Washington, D.C. – Today, U.S. Senator Catherine Cortez Masto (D-Nev.) announced that the Federal Housing Finance Agency (FHFA) has taken important action to better serve homebuyers with limited English proficiency by including a language preference question and housing counseling information in Fannie Mae and Freddie Mac’s Uniform Residential Loan Application (URLA). In 2019, Senator Cortez Masto led her colleagues in a letter calling on FHFA to reverse its decision to remove the language preference of the borrower from the URLA. Such information helps ensure that lenders are aware of borrowers’ language preferences and connect them with language-appropriate housing counseling organizations.

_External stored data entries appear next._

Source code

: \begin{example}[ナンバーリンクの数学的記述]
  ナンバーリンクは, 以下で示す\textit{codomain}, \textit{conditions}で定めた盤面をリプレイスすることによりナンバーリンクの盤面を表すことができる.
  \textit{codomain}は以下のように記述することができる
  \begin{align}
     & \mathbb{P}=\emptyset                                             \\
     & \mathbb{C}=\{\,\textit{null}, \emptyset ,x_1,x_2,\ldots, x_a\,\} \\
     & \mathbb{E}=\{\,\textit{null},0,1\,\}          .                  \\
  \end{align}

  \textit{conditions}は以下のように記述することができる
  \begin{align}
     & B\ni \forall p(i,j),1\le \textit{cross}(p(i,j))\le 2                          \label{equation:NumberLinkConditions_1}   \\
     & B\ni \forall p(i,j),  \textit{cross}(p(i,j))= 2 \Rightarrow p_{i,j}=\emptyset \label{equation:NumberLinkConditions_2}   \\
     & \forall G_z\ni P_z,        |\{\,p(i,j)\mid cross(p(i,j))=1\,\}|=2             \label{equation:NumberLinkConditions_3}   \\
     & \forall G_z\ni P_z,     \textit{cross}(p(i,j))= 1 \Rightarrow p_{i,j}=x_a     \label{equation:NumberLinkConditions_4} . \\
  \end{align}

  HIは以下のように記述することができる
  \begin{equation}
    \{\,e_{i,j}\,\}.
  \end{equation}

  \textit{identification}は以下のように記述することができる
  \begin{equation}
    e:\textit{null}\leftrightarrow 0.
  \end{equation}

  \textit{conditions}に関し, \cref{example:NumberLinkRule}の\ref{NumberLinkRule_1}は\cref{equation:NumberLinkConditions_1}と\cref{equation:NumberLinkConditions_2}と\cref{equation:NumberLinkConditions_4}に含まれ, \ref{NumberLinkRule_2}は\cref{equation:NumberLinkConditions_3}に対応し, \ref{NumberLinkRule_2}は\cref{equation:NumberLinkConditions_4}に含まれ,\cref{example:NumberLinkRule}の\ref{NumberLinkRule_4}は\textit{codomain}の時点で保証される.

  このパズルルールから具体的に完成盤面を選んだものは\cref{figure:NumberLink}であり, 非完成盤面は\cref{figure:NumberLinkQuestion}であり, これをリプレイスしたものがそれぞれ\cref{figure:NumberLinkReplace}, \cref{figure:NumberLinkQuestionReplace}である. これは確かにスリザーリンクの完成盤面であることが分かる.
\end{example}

The language preference question and housing counseling agency information help improve access to mortgage loan products and credit for a growing and diverse segment of America’s housing finance market.
“Every borrower deserves to understand what they’re signing up for when they take out a mortgage. This step will help ensure that thousands of borrowers in Nevada with limited English proficiency have equal access to homeownership. I’ll continue to work in the Senate to make sure Nevadans in all our communities have the opportunity to own a home.”
In November 2017, the FHFA sought public comments on including the language preference question and housing counseling agency information on the URLA. Extensive public support encouraged the change. However, before the new form became operational, in 2019, under then-Director Mark Calabria, FHFA decided not to require this information on the pending form. Senator Cortez Masto led 19 Senators in a letter urging FHFA to reconsider and include this information, which helps limited English-proficient borrowers have access to sustainable mortgages.
Senator Cortez Masto has led in the Senate on the issue of affordable housing and in ensuring protections for homeowners and renters. She has led multiple bills to increase federal and private funding for housing, prevent housing discrimination, and hold lenders accountable for discrimination in mortgage lending. She also successfully passed legislation to ensure that state and local governments consider manufactured housing when prioritizing their housing investments.